Problem requirements:
Using the entries below, copy out all lines where "function" is found.

[Document images with source code]

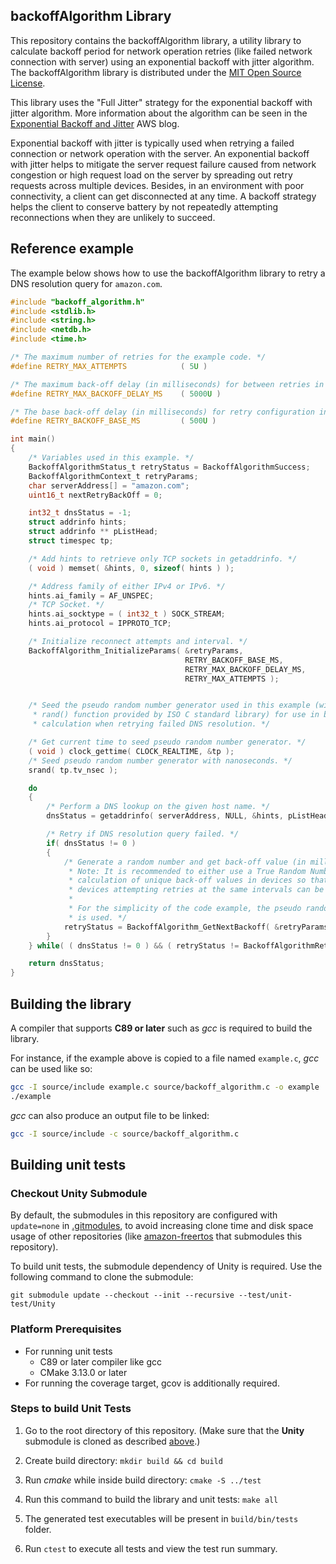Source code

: ## backoffAlgorithm Library

This repository contains the backoffAlgorithm library, a utility library to calculate backoff period for network operation retries (like failed network connection with server) using an exponential backoff with jitter algorithm. The backoffAlgorithm library is distributed under the [MIT Open Source License](LICENSE).

This library uses the "Full Jitter" strategy for the exponential backoff with jitter algorithm.
More information about the algorithm can be seen in the [Exponential Backoff and Jitter](https://aws.amazon.com/blogs/architecture/exponential-backoff-and-jitter/) AWS blog. 

Exponential backoff with jitter is typically used when retrying a failed
connection or network operation with the server. An exponential backoff with jitter helps to
mitigate the server request failure caused from network congestion or high request load on
the server by spreading out retry requests across multiple devices.
Besides, in an environment with poor connectivity, a client can get disconnected at any time. 
A backoff strategy helps the client to conserve battery by not repeatedly attempting reconnections when they are
unlikely to succeed.

## Reference example

The example below shows how to use the backoffAlgorithm library to retry a DNS resolution query for `amazon.com`.

```c
#include "backoff_algorithm.h"
#include <stdlib.h>
#include <string.h>
#include <netdb.h>
#include <time.h>

/* The maximum number of retries for the example code. */
#define RETRY_MAX_ATTEMPTS            ( 5U )

/* The maximum back-off delay (in milliseconds) for between retries in the example. */
#define RETRY_MAX_BACKOFF_DELAY_MS    ( 5000U )

/* The base back-off delay (in milliseconds) for retry configuration in the example. */
#define RETRY_BACKOFF_BASE_MS         ( 500U )

int main()
{
    /* Variables used in this example. */
    BackoffAlgorithmStatus_t retryStatus = BackoffAlgorithmSuccess;
    BackoffAlgorithmContext_t retryParams;
    char serverAddress[] = "amazon.com";
    uint16_t nextRetryBackOff = 0;

    int32_t dnsStatus = -1;
    struct addrinfo hints;
    struct addrinfo ** pListHead;
    struct timespec tp;

    /* Add hints to retrieve only TCP sockets in getaddrinfo. */
    ( void ) memset( &hints, 0, sizeof( hints ) );

    /* Address family of either IPv4 or IPv6. */
    hints.ai_family = AF_UNSPEC;
    /* TCP Socket. */
    hints.ai_socktype = ( int32_t ) SOCK_STREAM;
    hints.ai_protocol = IPPROTO_TCP;

    /* Initialize reconnect attempts and interval. */
    BackoffAlgorithm_InitializeParams( &retryParams,
                                       RETRY_BACKOFF_BASE_MS,
                                       RETRY_MAX_BACKOFF_DELAY_MS,
                                       RETRY_MAX_ATTEMPTS );


    /* Seed the pseudo random number generator used in this example (with call to
     * rand() function provided by ISO C standard library) for use in backoff period
     * calculation when retrying failed DNS resolution. */

    /* Get current time to seed pseudo random number generator. */
    ( void ) clock_gettime( CLOCK_REALTIME, &tp );
    /* Seed pseudo random number generator with nanoseconds. */
    srand( tp.tv_nsec );

    do
    {
        /* Perform a DNS lookup on the given host name. */
        dnsStatus = getaddrinfo( serverAddress, NULL, &hints, pListHead );

        /* Retry if DNS resolution query failed. */
        if( dnsStatus != 0 )
        {
            /* Generate a random number and get back-off value (in milliseconds) for the next retry.
             * Note: It is recommended to either use a True Random Number Generator (TRNG) for
             * calculation of unique back-off values in devices so that collision between
             * devices attempting retries at the same intervals can be avoided.
             *
             * For the simplicity of the code example, the pseudo random number generator, rand() function
             * is used. */
            retryStatus = BackoffAlgorithm_GetNextBackoff( &retryParams, rand(), &nextRetryBackOff );
        }
    } while( ( dnsStatus != 0 ) && ( retryStatus != BackoffAlgorithmRetriesExhausted ) );

    return dnsStatus;
}
```

## Building the library

A compiler that supports **C89 or later** such as *gcc* is required to build the library.

For instance, if the example above is copied to a file named `example.c`, *gcc* can be used like so:
```bash
gcc -I source/include example.c source/backoff_algorithm.c -o example
./example
```

*gcc* can also produce an output file to be linked:
```bash
gcc -I source/include -c source/backoff_algorithm.c
```

## Building unit tests

### Checkout Unity Submodule
By default, the submodules in this repository are configured with `update=none` in [.gitmodules](.gitmodules), to avoid increasing clone time and disk space usage of other repositories (like [amazon-freertos](https://github.com/aws/amazon-freertos) that submodules this repository).

To build unit tests, the submodule dependency of Unity is required. Use the following command to clone the submodule:
```
git submodule update --checkout --init --recursive --test/unit-test/Unity
```

### Platform Prerequisites

- For running unit tests
    - C89 or later compiler like gcc
    - CMake 3.13.0 or later
- For running the coverage target, gcov is additionally required.

### Steps to build Unit Tests

1. Go to the root directory of this repository. (Make sure that the **Unity** submodule is cloned as described [above](#checkout-unity-submodule).)

1. Create build directory: `mkdir build && cd build`

1. Run *cmake* while inside build directory: `cmake -S ../test`

1. Run this command to build the library and unit tests: `make all`

1. The generated test executables will be present in `build/bin/tests` folder.

1. Run `ctest` to execute all tests and view the test run summary.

Response for this exercise:
     * rand() function provided by ISO C standard library) for use in backoff period
             * For the simplicity of the code example, the pseudo random number generator, rand() function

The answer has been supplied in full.